_EXERCISE DETAILS_: State how many lines of the data contain the word "images", and write nothing besides the number.

(Collected data)
================
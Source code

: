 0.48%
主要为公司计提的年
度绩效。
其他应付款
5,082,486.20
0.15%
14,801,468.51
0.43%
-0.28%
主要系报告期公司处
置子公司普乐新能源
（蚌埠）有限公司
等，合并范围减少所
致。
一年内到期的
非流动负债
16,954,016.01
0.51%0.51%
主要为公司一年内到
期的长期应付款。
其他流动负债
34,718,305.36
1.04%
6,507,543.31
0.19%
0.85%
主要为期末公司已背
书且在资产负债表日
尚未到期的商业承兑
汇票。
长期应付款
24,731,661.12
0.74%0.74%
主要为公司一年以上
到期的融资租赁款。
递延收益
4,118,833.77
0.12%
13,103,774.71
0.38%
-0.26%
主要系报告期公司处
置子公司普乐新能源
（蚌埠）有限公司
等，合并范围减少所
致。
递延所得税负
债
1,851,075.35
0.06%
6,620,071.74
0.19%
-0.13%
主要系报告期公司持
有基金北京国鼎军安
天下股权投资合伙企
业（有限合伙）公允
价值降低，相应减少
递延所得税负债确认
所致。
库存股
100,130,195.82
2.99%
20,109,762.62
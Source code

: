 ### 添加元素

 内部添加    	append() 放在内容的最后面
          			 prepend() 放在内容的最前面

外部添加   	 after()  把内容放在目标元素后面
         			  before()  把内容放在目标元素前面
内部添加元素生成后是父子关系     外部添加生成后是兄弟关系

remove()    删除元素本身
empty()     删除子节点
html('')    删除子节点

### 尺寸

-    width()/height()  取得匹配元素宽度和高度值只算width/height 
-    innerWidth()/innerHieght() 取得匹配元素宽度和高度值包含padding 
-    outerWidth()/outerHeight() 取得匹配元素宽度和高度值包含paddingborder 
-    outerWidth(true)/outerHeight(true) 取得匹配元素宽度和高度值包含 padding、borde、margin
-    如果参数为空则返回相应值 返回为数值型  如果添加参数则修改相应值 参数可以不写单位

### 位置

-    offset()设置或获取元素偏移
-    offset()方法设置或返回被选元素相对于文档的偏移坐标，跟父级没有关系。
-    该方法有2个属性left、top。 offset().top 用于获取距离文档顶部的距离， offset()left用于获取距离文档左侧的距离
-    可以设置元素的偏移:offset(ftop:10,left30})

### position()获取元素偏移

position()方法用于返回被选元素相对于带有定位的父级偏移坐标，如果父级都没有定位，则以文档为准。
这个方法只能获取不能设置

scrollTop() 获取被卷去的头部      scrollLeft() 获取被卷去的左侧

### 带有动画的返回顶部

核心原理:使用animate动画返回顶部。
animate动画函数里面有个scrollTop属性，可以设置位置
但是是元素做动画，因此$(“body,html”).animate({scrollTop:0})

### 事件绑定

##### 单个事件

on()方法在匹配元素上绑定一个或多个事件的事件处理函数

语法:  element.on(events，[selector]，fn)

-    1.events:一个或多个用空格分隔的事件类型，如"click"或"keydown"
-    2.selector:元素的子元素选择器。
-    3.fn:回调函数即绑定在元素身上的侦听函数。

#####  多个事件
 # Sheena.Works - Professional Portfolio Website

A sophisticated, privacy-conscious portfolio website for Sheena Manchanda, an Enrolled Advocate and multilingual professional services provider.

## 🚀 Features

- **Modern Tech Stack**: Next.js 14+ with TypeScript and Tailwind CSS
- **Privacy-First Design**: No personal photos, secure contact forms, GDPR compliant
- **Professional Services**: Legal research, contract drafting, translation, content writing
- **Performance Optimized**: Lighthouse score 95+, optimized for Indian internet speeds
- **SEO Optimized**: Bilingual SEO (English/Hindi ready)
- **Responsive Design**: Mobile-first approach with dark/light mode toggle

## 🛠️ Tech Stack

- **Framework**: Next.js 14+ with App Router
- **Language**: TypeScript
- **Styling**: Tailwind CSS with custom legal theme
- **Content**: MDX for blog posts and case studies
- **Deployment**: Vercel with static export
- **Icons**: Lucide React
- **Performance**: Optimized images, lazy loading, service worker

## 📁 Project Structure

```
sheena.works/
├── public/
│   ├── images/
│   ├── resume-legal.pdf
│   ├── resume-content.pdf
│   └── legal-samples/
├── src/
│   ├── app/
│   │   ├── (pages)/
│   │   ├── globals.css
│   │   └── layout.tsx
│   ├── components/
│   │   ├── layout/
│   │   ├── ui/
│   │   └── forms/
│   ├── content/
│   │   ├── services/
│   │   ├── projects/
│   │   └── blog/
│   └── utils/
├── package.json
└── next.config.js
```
================
_SOLUTION FOR THIS EXERCISE_: 2